Beloved of Papa,
On Tuesday my reading brought me to I Corinthians. In Chapter One I read,
“Now I exhort you, brethren, by the name of our Lord Jesus Christ, that you all agree and that there be no divisions among you, but that you be made complete in the same mind and in the same judgment. For I have been informed concerning you, my brethren, by Chloe’s people, that there are quarrels among you. Now I mean this, that each one of you is saying, ‘I am of Paul,’ and ‘I of Apollos,’ and ‘I of Cephas,’ and ‘I of Christ.’ Has Christ been divided? Paul was not crucified for you, was he?”
The “no” was loud and emphatic as I read “no divisions among you.” As I read on I was hearing . . . “I am of Calvin,” and “I of Wesley” . . . no divisions. I’m sorry if that hurts, but it is what happened. I know most of you are beyond such things, but all are not yet free.
As I read on, the diagnosis got stronger in Chapter Three,
“ . . . for you are still fleshly. For since there is jealousy and strife among you, are you not fleshly, and are you not walking like mere men? For when one says, ‘I am of Paul,’ and another, ‘I am of Apollos,’ are you not mere men?”
Wow! Fleshly? Jealousy? Strife? Why? For one says, ‘I am of Warren’ and another, ‘I am of Osteen,’ (or any other name expressed as a faction within The Church [including the proud, I follow Christ, as in 1:12!]). This is not milk for babes—yet it is Papa’s loving word to the Saints at Corinth (or Seattle, or Concord, or any other place where such proud distinctions are claimed). Papa had Paul write it as a corrective, which we need to hear and receive today—not to produce guilt or shame (or self-justifying), but for conviction, confession, cleansing, and transformation by the power of the Spirit.
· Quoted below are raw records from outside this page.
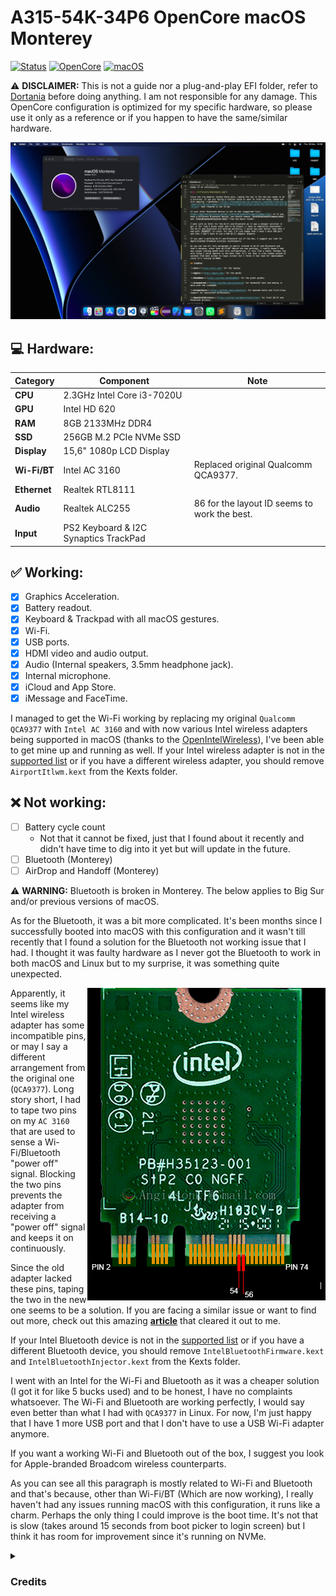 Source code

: # A315-54K-34P6 OpenCore macOS Monterey

[![Status](https://img.shields.io/badge/Status-Maintained-blue.svg)](https://github.com/velickovicdj/A315-54K-34P6-OpenCore)
[![OpenCore](https://img.shields.io/badge/OpenCore-0.7.5-blue.svg)](https://github.com/acidanthera/OpenCorePkg)
[![macOS](https://img.shields.io/badge/macOS-12.0.1-brightgreen.svg)](https://www.apple.com/macos/monterey)

:warning: **DISCLAIMER:**
This is not a guide nor a plug-and-play EFI folder, refer to [Dortania](https://dortania.github.io/getting-started/) before doing anything. I am not responsible for any damage. This OpenCore configuration is optimized for my specific hardware, so please use it only as a reference or if you happen to have the same/similar hardware.

<img src="assets/screenshot.jpg">

## :computer: Hardware:

| **Category**   | **Component**                 		|	**Note**			 				      |
|----------------|--------------------------------------|--------------------------------------------|
|**CPU**		 |2.3GHz Intel Core i3-7020U	 		|										      |
|**GPU**		 |Intel HD 620				     		|										      |
|**RAM**         |8GB 2133MHz DDR4               		|										      |
|**SSD**         |256GB M.2 PCIe NVMe SSD		 		|										      |
|**Display**     |15,6" 1080p LCD Display		 		|										      |
|**Wi-Fi/BT**    |Intel AC 3160	  			     		|Replaced original Qualcomm QCA9377.	      |
|**Ethernet**    |Realtek RTL8111				 		|										      |
|**Audio** 		 |Realtek ALC255				 		|86 for the layout ID seems to work the best.|
|**Input**       |PS2 Keyboard & I2C Synaptics TrackPad |										      |

## :white_check_mark: Working:

- [x] Graphics Acceleration.
- [x] Battery readout.
- [x] Keyboard & Trackpad with all macOS gestures.
- [x] Wi-Fi.
- [x] USB ports.
- [x] HDMI video and audio output.
- [x] Audio (Internal speakers, 3.5mm headphone jack).
- [x] Internal microphone.
- [x] iCloud and App Store.
- [x] iMessage and FaceTime.

I managed to get the Wi-Fi working by replacing my original `Qualcomm QCA9377` with `Intel AC 3160` and with now various Intel wireless adapters being supported in macOS (thanks to the [OpenIntelWireless](https://github.com/OpenIntelWireless)), I've been able to get mine up and running as well. If your Intel wireless adapter is not in the [supported list](https://openintelwireless.github.io/itlwm/Compat.html#dvm-iwn) or if you have a different wireless adapter, you should remove `AirportItlwm.kext` from the Kexts folder.

## :x: Not working:

- [ ] Battery cycle count
	- Not that it cannot be fixed, just that I found about it recently and didn't have time to dig into it yet but will update in the future.
- [ ] Bluetooth (Monterey)
- [ ] AirDrop and Handoff (Monterey) 

:warning: **WARNING:** 
Bluetooth is broken in Monterey. The below applies to Big Sur and/or previous versions of macOS.

As for the Bluetooth, it was a bit more complicated. It's been months since I successfully booted into macOS with this configuration and it wasn't till recently that I found a solution for the Bluetooth not working issue that I had. I thought it was faulty hardware as I never got the Bluetooth to work in both macOS and Linux but to my surprise, it was something quite unexpected. 

<img align="right" src="assets/m2pinmask.jpg">

Apparently, it seems like my Intel wireless adapter has some incompatible pins, or may I say a different arrangement from the original one (`QCA9377`). Long story short, I had to tape two pins on my `AC 3160` that are used to sense a Wi-Fi/Bluetooth "power off" signal. Blocking the two pins prevents the adapter from receiving a "power off" signal and keeps it on continuously.


Since the old adapter lacked these pins, taping the two in the new one seems to be a solution. If you are facing a similar issue or want to find out more, check out this amazing [**article**](https://thecomputerperson.wordpress.com/2016/11/04/how-to-mask-off-the-wifi-power-off-pins-on-m-2-ngff-wireless-cards-the-old-mini-pci-pin-20-trick/) that cleared it out to me.

If your Intel Bluetooth device is not in the [supported list](https://openintelwireless.github.io/IntelBluetoothFirmware/Compat.html) or if you have a different Bluetooth device, you should remove `IntelBluetoothFirmware.kext` and `IntelBluetoothInjector.kext` from the Kexts folder.

I went with an Intel for the Wi-Fi and Bluetooth as it was a cheaper solution (I got it for like 5 bucks used) and to be honest, I have no complaints whatsoever. The Wi-Fi and Bluetooth are working perfectly, I would say even better than what I had with `QCA9377` in Linux. For now, I'm just happy that I have 1 more USB port and that I don't have to use a USB Wi-Fi adapter anymore.

If you want a working Wi-Fi and Bluetooth out of the box, I suggest you look for Apple-branded Broadcom wireless counterparts.

As you can see all this paragraph is mostly related to Wi-Fi and Bluetooth and that's because, other than Wi-Fi/BT (Which are now working), I really haven't had any issues running macOS with this configuration, it runs like a charm. Perhaps the only thing I could improve is the boot time. It's not that is slow (takes around 15 seconds from boot picker to login screen) but I think it has room for improvement since it's running on NVMe.
 
<details>
<summary><h3>Credits</h3></summary>

[**Acer**](http://acer.com/) for the laptop.

[**Apple**](http://apple.com/) for the macOS.

[**RehabMan**](https://github.com/RehabMan) for the great guides.

[**alexandred**](https://github.com/alexandred) for VoodooI2C kext and making it work with the trackpad.

[**Acidanthera**](https://github.com/acidanthera) for awesome kexts and first-class support for hackintosh enthusiasts.

[**OpenIntelWireless**](https://github.com/OpenIntelWireless) for Intel WI-FI and Bluetooth drivers.

</details>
All this reminds me of Ray Stedman’s thoughts in Talking to My Father. In addressing what he calls the “divine strategy” for reaching the world (as seen in our Lord’s prayer recorded in John 17), Stedman says:
“I have resolved that my heart shall be always ready to love every person, without exception, in whom I sense a love for Jesus Christ, the Son of God – regardless of his denominational label or lack of it and despite any theological differences of viewpoint. I am ready, God in me and helping me, to give myself in love to any Christian, anywhere, whom I may chance to meet and in whom I sense a fellowship of love for Jesus Christ. . . .”
I was particularly convicted by his next paragraph:
“Are you willing to join in that? Are you ready now to say, in order to reach the world around us, Lord teach me to give up my prejudices, these separations, this withdrawal, these sub-Christian attitudes toward my fellow brethren in Christ and make me willing to love them and to show it for Christ’s sake?”
By His grace He has brought me to a place where I say, “Yes. I am.” But saying it to Him is not always enough! He calls on me to say it and live it toward each specific brother or sister in my life. Sometimes He even prompts me to reach out to some brother or sister I wouldn’t otherwise encounter! If the Spirit has not brought someone like that to your mind as you have read this, perhaps He will do so later today. When He does, reach out in love: Send them a note, phone them, or walk over and give them a holy hug! Since He loves us without limit, we are able to love one another—not just with words, but in authentic acts of love! Don’t miss that opportunity!
Live who you are—a child dearly loved by Papa.